DJCAD Degree Show 2019: Fine Art (Various Locations)
Entering the Cooper Gallery, the first thing I see is a series of faces. Twenty portraits hang adjacent to the entrance, but before I can even fully step into the room the wind sneaks in from the open door and encourages an installation of pink fabric to my right to flutter and dance in the breeze. I turn to it to investigate: there is text hand-printed onto it – a section reads:
feeling delicate gestures.
tenderness of form.
Laura McSorley’s Devices for Talking and Listening is an exhibition that is positioned between the dreamy and the cerebral. Six bronze ears scatter amongst the multimedia exhibition as I stop to pause at the earthenware fountain, ‘An Offering’, where a melodic trickle of water babblesears now take on the role of symbolic foreshadowing. McSorley’s work reveals itself to you the longer you stand and observe; she doesn’t just exhibit her work in this space but fashions the space itself to carry her work towards notions of contemplation and reflection. Across from the fountain, in the smooth shapes of her bench titled ‘A Seat for Conversation’ , the delicate balancing of harmony and purpose evident, its ergonomics articulating the importance of good conversation with friends, of gestures, intimacies, the little things – as her artist statement declares.
Now, we come closer to those portraits. Alana Hay’s Happenstance is an equally cerebral companion to McSorley’s work, and the muted tonality of the etchings complement not just the other art in the room, but the sepia-toned tiled foyer itself. Her project involved offering free portraits on the streets of Dundee; the final result depicts the strangers who took up the offer. The inclusion of a diagram of the chairs used by the artist when creating these portraits adds an extra layer to the work – considerations of temporality and place percolate in my mind as I begin to retreat from the room.
It’s a lovely start to begin with work so centred around ideas of listening, looking, and being present. The lyrical investigations shift into literal ones as we travel upstairs, where in General Course Studio 4, I am delighted by Jorja Bradley and Alessandra Lisi’s playful critiques of meaning-making and object-classification. Jorja Bradley’s exhibition, according to the artist’s statement, seeks to ‘reconstruct and distort a lexicon of household objects to encourage the viewer to immerse themselves in an….unchartered meditation on the things we see every day.’ It would appear to do just that – and I particularly enjoyed the curtains with ‘weather’ and ‘theatre’ printed on its thick fabric – a critique on deconstruction and connotations that thrills in a similar way to Marcel Broodthaers or other Modernists of the 20th century.

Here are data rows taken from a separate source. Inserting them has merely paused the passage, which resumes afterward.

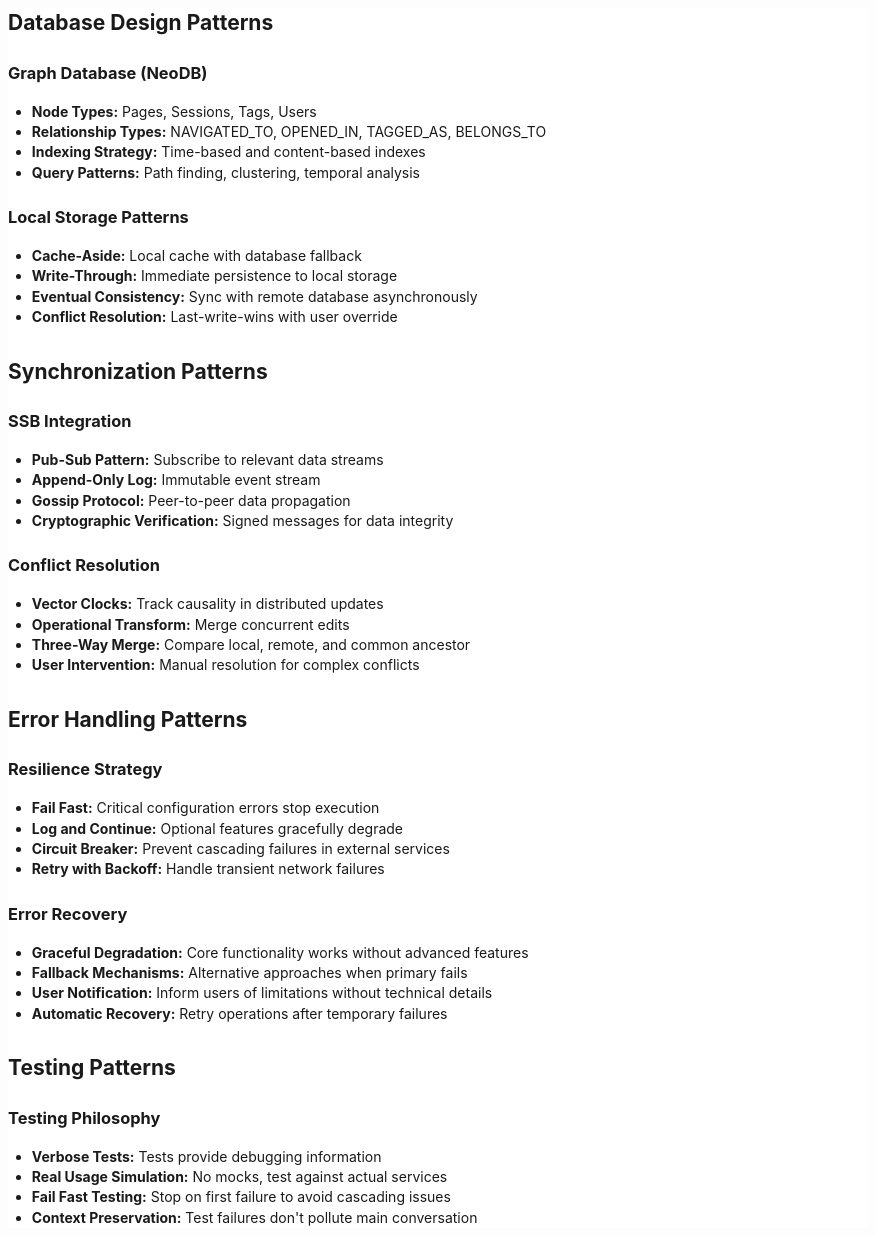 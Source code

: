 ## Database Design Patterns

### Graph Database (NeoDB)
- **Node Types:** Pages, Sessions, Tags, Users
- **Relationship Types:** NAVIGATED_TO, OPENED_IN, TAGGED_AS, BELONGS_TO
- **Indexing Strategy:** Time-based and content-based indexes
- **Query Patterns:** Path finding, clustering, temporal analysis

### Local Storage Patterns
- **Cache-Aside:** Local cache with database fallback
- **Write-Through:** Immediate persistence to local storage
- **Eventual Consistency:** Sync with remote database asynchronously
- **Conflict Resolution:** Last-write-wins with user override

## Synchronization Patterns

### SSB Integration
- **Pub-Sub Pattern:** Subscribe to relevant data streams
- **Append-Only Log:** Immutable event stream
- **Gossip Protocol:** Peer-to-peer data propagation
- **Cryptographic Verification:** Signed messages for data integrity

### Conflict Resolution
- **Vector Clocks:** Track causality in distributed updates
- **Operational Transform:** Merge concurrent edits
- **Three-Way Merge:** Compare local, remote, and common ancestor
- **User Intervention:** Manual resolution for complex conflicts

## Error Handling Patterns

### Resilience Strategy
- **Fail Fast:** Critical configuration errors stop execution
- **Log and Continue:** Optional features gracefully degrade
- **Circuit Breaker:** Prevent cascading failures in external services
- **Retry with Backoff:** Handle transient network failures

### Error Recovery
- **Graceful Degradation:** Core functionality works without advanced features
- **Fallback Mechanisms:** Alternative approaches when primary fails
- **User Notification:** Inform users of limitations without technical details
- **Automatic Recovery:** Retry operations after temporary failures

## Testing Patterns

### Testing Philosophy
- **Verbose Tests:** Tests provide debugging information
- **Real Usage Simulation:** No mocks, test against actual services
- **Fail Fast Testing:** Stop on first failure to avoid cascading issues
- **Context Preservation:** Test failures don't pollute main conversation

If Bradley’s work makes me think of Modernism, Lisi’s work takes the deconstruction of objects one step further, pushing into the contemporary sphere. I enjoyed the process of looking at her sculptures: first appreciating the forms as singular bodies, and then the deconstruction that naturally follows as I attempt to make sense of the compositions. The curation of the two artists occupying the same space and occupying similar critiques of space and object fits wonderfully.
There seems to be a common theme emerging of transforming exhibitory spaces to encourage the viewer engage reflectively with work on display. Meditations on space and its performance show the conceptual concerns of this year’s artists and hints at the exciting work to come from this year’s Fine Art graduates.